'''

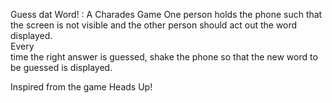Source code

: Guess dat Word! : A Charades Game
One person holds the phone such that the screen is not visible and the other person should act out the word displayed.\
Every time the right answer is guessed, shake the phone so that the new word to be guessed is displayed. 

Inspired from the game Heads Up!
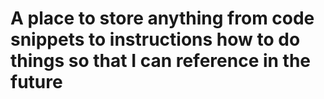 # A place to store anything from code snippets to instructions how to do things so that I can reference in the future
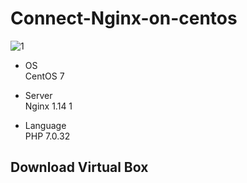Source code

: # Connect-Nginx-on-centos

![1](https://user-images.githubusercontent.com/43987455/48970810-25fc2200-f054-11e8-925b-05bf54db256d.JPG)

* OS<br>
CentOS 7

* Server<br>
Nginx 1.14 1

* Language<br>
PHP 7.0.32


## Download Virtual Box


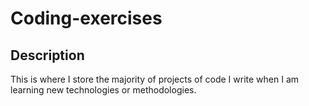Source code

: # Coding-exercises

## Description

This is where I store the majority of projects of code I write when I am learning new technologies or methodologies.
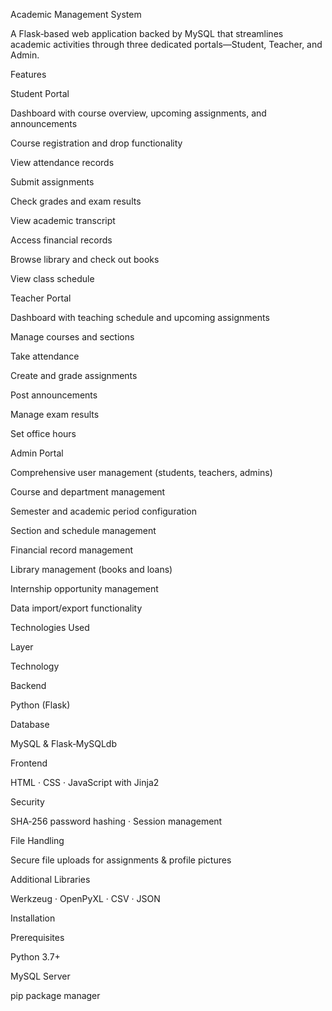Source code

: Academic Management System

A Flask‑based web application backed by MySQL that streamlines academic activities through three dedicated portals—Student, Teacher, and Admin.

Features

Student Portal

Dashboard with course overview, upcoming assignments, and announcements

Course registration and drop functionality

View attendance records

Submit assignments

Check grades and exam results

View academic transcript

Access financial records

Browse library and check out books

View class schedule

Teacher Portal

Dashboard with teaching schedule and upcoming assignments

Manage courses and sections

Take attendance

Create and grade assignments

Post announcements

Manage exam results

Set office hours

Admin Portal

Comprehensive user management (students, teachers, admins)

Course and department management

Semester and academic period configuration

Section and schedule management

Financial record management

Library management (books and loans)

Internship opportunity management

Data import/export functionality

Technologies Used

Layer

Technology

Backend

Python (Flask)

Database

MySQL & Flask‑MySQLdb

Frontend

HTML · CSS · JavaScript with Jinja2

Security

SHA‑256 password hashing · Session management

File Handling

Secure file uploads for assignments & profile pictures

Additional Libraries

Werkzeug · OpenPyXL · CSV · JSON

Installation

Prerequisites

Python 3.7+

MySQL Server

pip package manager
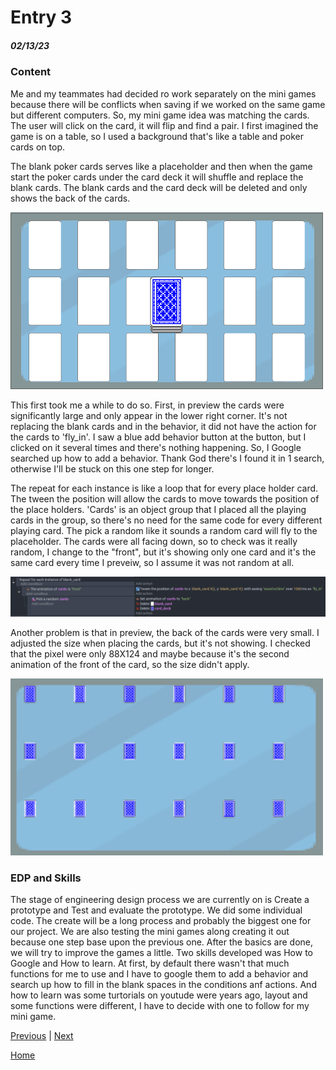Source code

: # Entry 3
##### 02/13/23

### Content

Me and my teammates had decided ro work separately on the mini games because there will be conflicts when saving if we worked on the same game but different computers. So, my mini game idea was matching the cards. The user will click on the card, it will flip and find a pair. I first imagined the game is on a table, so I used a background that's like a table and poker cards on top.

The blank poker cards serves like a placeholder and then when the game start the poker cards under the card deck it will shuffle and replace the blank cards. The blank cards and the card deck will be deleted and only shows the back of the cards.

<img src="photos/photos1.png" width = 500>

This first took me a while to do so. First, in preview the cards were significantly large and only appear in the lower right corner. It's not replacing the blank cards and in the behavior, it did not have the action for the cards to 'fly_in'. I saw a blue add behavior button at the button, but I clicked on it several times and there's nothing happening. So, I Google searched up how to add a behavior. Thank God there's I found it in 1 search, otherwise I'll be stuck on this one step for longer.

The repeat for each instance is like a loop that for every place holder card. The tween the position will allow the cards to move towards the position of the place holders. 'Cards' is an object group that I placed all the playing cards in the group, so there's no need for the same code for every different playing card. The pick a random like it sounds a random card will fly to the placeholder. The cards were all facing down, so to check was it really random, I change to the "front", but it's showing only one card and it's the same card every time I preveiw, so I assume it was not random at all.

<img src="photos/photoc1.png" width = 1000>

Another problem is that in preview, the back of the cards were very small. I adjusted the size when placing the cards, but it's not showing. I checked that the pixel were only 88X124 and maybe because it's the second animation of the front of the card, so the size didn't apply.

<img src="photos/photop1.png" width = 500>

### EDP and Skills

The stage of engineering design process we are currently on is Create a prototype and Test and evaluate the prototype. We did some individual code. The create will be a long process and probably the biggest one for our project. We are also testing the mini games along creating it out because one step base upon the previous one. After the basics are done, we will try to improve the games a little. Two skills developed was How to Google and How to learn. At first, by default there wasn't that much functions for me to use and I have to google them to add a behavior and search up how to fill in the blank spaces in the conditions anf actions. And how to learn was some turtorials on youtude were years ago, layout and some functions were different, I have to decide with one to follow for my mini game.

[Previous](entry02.md) | [Next](entry04.md)

[Home](../README.md)
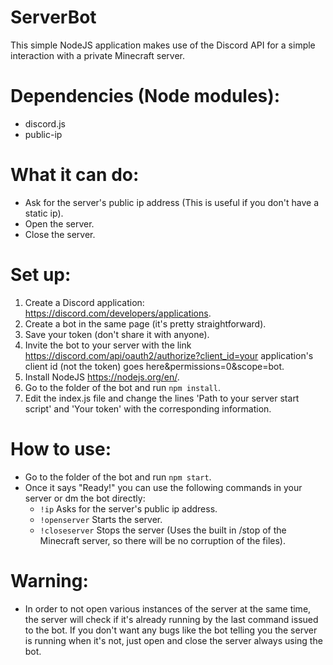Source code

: # ServerBot

  This simple NodeJS application makes use of the Discord API for a simple interaction with a private Minecraft server.

# Dependencies (Node modules):

- discord.js
- public-ip

# What it can do:

- Ask for the server's public ip address (This is useful if you don't have a static ip).
- Open the server.
- Close the server.

# Set up:

1. Create a Discord application: https://discord.com/developers/applications.
2. Create a bot in the same page (it's pretty straightforward).
3. Save your token (don't share it with anyone).
4. Invite the bot to your server with the link https://discord.com/api/oauth2/authorize?client_id=your application's client id (not the token) goes here&permissions=0&scope=bot.
5. Install NodeJS https://nodejs.org/en/.
6. Go to the folder of the bot and run `npm install`.
7. Edit the index.js file and change the lines 'Path to your server start script' and 'Your token' with the corresponding information.

# How to use: 

- Go to the folder of the bot and run `npm start`.
- Once it says "Ready!" you can use the following commands in your server or dm the bot directly:
  - `!ip` Asks for the server's public ip address.
  - `!openserver` Starts the server.
  - `!closeserver` Stops the server (Uses the built in /stop of the Minecraft server, so there will be no corruption of the files).
 
 # Warning:
 
 - In order to not open various instances of the server at the same time, the server will check if it's already running by the last command issued to the bot. If you don't want any bugs like the bot telling you the server is running when it's not, just open and close the server always using the bot.
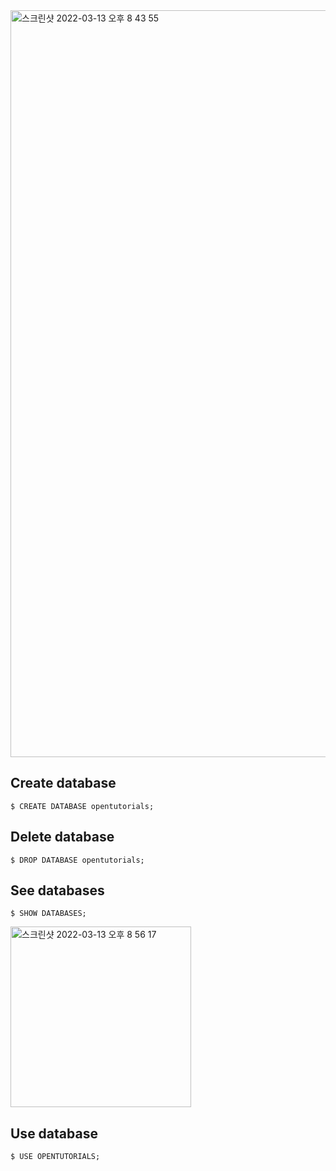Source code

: <img width="1195" alt="스크린샷 2022-03-13 오후 8 43 55" src="https://user-images.githubusercontent.com/84453688/158059905-2612d0c3-4541-4831-8b22-81314dafa515.png">

## Create database

`$ CREATE DATABASE opentutorials;`

## Delete database

`$ DROP DATABASE opentutorials;`

## See databases

`$ SHOW DATABASES;`

<img width="289" alt="스크린샷 2022-03-13 오후 8 56 17" src="https://user-images.githubusercontent.com/84453688/158060369-b0a02a6d-e540-4773-98bd-242603c42646.png">

## Use database

`$ USE OPENTUTORIALS;`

'''

- [Task to complete] I need every line from the material that contains the word "application".

- [Response area]
A Flask‑based web application backed by MySQL that streamlines academic activities through three dedicated portals—Student, Teacher, and Admin.
  This simple NodeJS application makes use of the Discord API for a simple interaction with a private Minecraft server.
1. Create a Discord application: https://discord.com/developers/applications.
4. Invite the bot to your server with the link https://discord.com/api/oauth2/authorize?client_id=your application's client id (not the token) goes here&permissions=0&scope=bot.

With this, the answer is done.